At a Glance
- Tasks: Develop predictive maintenance models using advanced imaging and sensor data.
- Company: Join a dynamic tech company at the forefront of innovation.
- Benefits: Enjoy flexible working options and exciting corporate perks.
- Why this job: Make a real impact in robotics while collaborating with talented professionals.
- Qualifications: Proficient in Python and PyTorch; experience with image-based ML models preferred.
- Other info: Opportunity to work with high-voltage equipment and enhance your skills.
The predicted salary is between 42000 - 84000 £ per year.
A growing technology company is seeking a Machine Learning Engineer to develop predictive maintenance models for robotic components. This role involves building models from scratch using optical, UV, and thermal imaging data, as well as environmental sensor data such as humidity, temperature, and pressure.
Key Responsibilities
- Develop machine learning models to detect anomalies and failure patterns in robotic components.
- Use Python and PyTorch to process real-time image and sensor data.
- Create synthetic datasets to enhance model training and failure mode analysis.
- Work with high-voltage equipment data to refine predictive capabilities.
- Work with manufacturers to improve equipment reliability through machine learning insights.
- Collaborate with an in-house data scientist to process and analyze ML outputs.
- Set up and optimize machine learning pipelines for real-world deployment.
Key Skills & Experience
- Proficiency in Python and PyTorch for model development.
- Experience working with image-based machine learning models, including optical, UV, and thermal imaging.

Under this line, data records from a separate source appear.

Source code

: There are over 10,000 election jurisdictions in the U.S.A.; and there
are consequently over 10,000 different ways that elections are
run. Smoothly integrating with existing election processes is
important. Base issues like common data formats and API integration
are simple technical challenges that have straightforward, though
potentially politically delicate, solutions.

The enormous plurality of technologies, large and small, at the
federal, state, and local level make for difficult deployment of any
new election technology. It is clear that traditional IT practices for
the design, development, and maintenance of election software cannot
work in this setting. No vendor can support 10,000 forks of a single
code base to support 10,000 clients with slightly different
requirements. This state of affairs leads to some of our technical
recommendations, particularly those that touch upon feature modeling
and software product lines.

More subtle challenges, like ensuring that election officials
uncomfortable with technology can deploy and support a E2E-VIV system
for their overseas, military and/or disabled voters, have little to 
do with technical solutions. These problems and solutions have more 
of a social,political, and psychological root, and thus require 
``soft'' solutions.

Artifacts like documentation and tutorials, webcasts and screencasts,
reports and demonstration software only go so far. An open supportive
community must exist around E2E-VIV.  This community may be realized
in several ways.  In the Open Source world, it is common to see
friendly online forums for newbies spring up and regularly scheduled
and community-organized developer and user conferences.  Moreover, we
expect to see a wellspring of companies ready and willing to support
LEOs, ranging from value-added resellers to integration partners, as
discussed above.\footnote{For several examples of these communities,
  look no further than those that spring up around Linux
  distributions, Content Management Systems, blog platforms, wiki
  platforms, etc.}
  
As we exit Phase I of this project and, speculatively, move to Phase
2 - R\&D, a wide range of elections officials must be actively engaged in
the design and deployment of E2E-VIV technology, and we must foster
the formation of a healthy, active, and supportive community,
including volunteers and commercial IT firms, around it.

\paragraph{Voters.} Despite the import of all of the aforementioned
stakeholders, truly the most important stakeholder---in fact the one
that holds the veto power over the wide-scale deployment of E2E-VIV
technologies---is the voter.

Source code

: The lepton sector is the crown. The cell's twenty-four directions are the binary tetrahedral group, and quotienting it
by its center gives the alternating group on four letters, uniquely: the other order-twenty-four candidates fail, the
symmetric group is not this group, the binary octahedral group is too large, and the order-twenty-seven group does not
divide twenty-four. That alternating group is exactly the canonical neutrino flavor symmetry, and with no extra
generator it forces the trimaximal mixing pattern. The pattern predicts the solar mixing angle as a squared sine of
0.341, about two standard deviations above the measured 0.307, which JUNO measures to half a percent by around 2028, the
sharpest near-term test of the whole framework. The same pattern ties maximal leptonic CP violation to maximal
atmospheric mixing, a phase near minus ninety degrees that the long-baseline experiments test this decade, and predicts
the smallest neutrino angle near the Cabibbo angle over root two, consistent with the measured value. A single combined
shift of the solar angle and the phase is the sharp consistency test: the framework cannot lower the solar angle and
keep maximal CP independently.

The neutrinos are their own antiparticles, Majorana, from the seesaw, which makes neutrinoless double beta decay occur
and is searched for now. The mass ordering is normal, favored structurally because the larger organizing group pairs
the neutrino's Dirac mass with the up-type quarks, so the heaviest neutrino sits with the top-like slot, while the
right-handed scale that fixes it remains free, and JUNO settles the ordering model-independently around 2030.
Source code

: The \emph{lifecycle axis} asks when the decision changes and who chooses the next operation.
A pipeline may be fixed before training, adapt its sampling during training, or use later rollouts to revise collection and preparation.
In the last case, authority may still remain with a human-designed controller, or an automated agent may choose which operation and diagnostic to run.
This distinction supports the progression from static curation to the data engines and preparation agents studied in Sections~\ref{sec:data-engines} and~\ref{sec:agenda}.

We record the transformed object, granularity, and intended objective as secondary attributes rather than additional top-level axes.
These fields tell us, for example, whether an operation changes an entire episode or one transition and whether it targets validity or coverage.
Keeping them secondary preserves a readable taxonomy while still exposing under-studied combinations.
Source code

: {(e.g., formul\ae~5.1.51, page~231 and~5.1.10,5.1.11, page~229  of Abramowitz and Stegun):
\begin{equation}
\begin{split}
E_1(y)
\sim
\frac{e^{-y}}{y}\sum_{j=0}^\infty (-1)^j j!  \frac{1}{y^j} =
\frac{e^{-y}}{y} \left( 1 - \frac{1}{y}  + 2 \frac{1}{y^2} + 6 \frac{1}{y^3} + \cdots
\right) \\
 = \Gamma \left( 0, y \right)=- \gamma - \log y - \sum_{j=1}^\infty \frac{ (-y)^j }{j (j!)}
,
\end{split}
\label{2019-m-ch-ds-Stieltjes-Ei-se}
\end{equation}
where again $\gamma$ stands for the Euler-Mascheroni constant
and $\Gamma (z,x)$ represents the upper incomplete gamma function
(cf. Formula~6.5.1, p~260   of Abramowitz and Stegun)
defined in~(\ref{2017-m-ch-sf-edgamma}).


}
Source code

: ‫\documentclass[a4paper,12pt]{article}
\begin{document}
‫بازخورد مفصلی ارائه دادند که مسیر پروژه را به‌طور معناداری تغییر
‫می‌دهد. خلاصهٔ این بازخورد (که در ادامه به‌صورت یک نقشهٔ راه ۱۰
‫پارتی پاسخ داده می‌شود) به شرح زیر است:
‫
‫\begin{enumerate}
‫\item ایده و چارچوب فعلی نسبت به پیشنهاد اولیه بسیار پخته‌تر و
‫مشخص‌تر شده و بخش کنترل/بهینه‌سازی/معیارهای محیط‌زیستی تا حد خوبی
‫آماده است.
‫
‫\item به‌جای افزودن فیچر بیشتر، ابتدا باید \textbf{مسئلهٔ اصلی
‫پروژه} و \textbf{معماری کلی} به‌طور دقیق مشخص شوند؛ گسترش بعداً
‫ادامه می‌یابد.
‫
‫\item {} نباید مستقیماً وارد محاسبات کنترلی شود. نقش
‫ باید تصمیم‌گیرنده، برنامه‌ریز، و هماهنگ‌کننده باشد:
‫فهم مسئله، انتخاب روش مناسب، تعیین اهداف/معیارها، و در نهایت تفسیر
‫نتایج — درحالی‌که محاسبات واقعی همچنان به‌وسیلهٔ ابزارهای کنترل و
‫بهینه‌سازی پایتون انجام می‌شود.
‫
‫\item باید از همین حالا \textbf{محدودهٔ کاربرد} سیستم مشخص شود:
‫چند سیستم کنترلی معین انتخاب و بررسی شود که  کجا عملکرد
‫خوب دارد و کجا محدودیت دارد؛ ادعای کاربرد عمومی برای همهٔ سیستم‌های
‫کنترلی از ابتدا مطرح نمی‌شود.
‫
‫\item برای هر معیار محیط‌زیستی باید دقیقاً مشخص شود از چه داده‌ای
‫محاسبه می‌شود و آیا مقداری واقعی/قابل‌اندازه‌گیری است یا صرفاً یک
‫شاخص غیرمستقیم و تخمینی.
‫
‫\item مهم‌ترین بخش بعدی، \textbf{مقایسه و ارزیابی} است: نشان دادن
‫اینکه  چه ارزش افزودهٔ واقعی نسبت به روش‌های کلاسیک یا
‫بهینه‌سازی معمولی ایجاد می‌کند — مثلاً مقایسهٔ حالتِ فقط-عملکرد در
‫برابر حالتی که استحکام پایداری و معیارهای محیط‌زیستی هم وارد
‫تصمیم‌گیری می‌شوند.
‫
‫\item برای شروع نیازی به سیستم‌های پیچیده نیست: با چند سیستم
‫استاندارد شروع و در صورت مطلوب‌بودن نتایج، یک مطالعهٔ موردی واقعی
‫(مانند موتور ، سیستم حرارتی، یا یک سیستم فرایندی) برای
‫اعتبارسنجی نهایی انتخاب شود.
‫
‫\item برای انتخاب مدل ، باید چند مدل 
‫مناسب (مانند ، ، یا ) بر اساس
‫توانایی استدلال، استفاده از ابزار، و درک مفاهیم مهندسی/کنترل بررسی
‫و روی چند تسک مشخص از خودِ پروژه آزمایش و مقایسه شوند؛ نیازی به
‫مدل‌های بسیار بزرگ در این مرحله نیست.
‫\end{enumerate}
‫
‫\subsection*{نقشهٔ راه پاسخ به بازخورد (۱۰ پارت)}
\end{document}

- Understanding of anomaly detection, predictive maintenance, and synthetic data generation.
- Experience with high-voltage equipment is a plus.
How to Apply
To learn more, apply now or send your CV to.
Machine Learning Engineer employer: Your Next Hire
Contact Detail:
Your Next Hire Recruiting Team
del@ynh.group
StudySmarter Expert Advice 🤫
We think this is how you could land Machine Learning Engineer
✨Tip Number 1
Familiarise yourself with the latest advancements in machine learning, particularly in predictive maintenance and anomaly detection. This will not only help you during interviews but also demonstrate your genuine interest in the field.
✨Tip Number 2
Build a portfolio showcasing your projects related to image-based machine learning models. Include examples where you've used Python and PyTorch, as this will give you an edge over other candidates.
✨Tip Number 3
Network with professionals in the industry, especially those who work with robotic components or high-voltage equipment. Attend relevant meetups or webinars to make connections that could lead to referrals.
✨Tip Number 4
Prepare for technical interviews by practising coding challenges and machine learning problems. Focus on real-time data processing scenarios, as these are likely to come up in discussions about the role.
We think you need these skills to ace Machine Learning Engineer
Some tips for your application 🫡
Tailor Your CV: Make sure your CV highlights your experience with Python and PyTorch, as well as any relevant projects involving image-based machine learning models. Emphasise your skills in anomaly detection and predictive maintenance.
Craft a Strong Cover Letter: In your cover letter, explain why you're passionate about machine learning and how your background aligns with the company's goals. Mention specific experiences where you've developed models or worked with high-voltage equipment.
Showcase Relevant Projects: If you have worked on projects involving synthetic data generation or real-time data processing, be sure to include these in your application. Provide links to any relevant GitHub repositories or portfolios.
Highlight Collaboration Skills: Since the role involves working with an in-house data scientist and manufacturers, mention any past experiences where you've successfully collaborated with others to achieve project goals.
How to prepare for a job interview at Your Next Hire
✨Showcase Your Technical Skills
Be prepared to discuss your proficiency in Python and PyTorch. Bring examples of past projects where you've developed machine learning models, especially those involving image-based data. This will demonstrate your hands-on experience and technical expertise.
✨Understand the Role of Predictive Maintenance
Familiarise yourself with predictive maintenance concepts and how they apply to robotic components. Be ready to explain how you would approach anomaly detection and failure pattern analysis, as this is a key responsibility of the role.
✨Discuss Data Processing Techniques
Since the role involves creating synthetic datasets, be prepared to talk about your experience with data processing and synthetic data generation. Highlight any relevant techniques or tools you've used to enhance model training.
✨Collaborate and Communicate
Emphasise your ability to work collaboratively, especially with data scientists and manufacturers. Share examples of how you've successfully communicated complex technical insights to non-technical stakeholders, as this will be crucial for improving equipment reliability.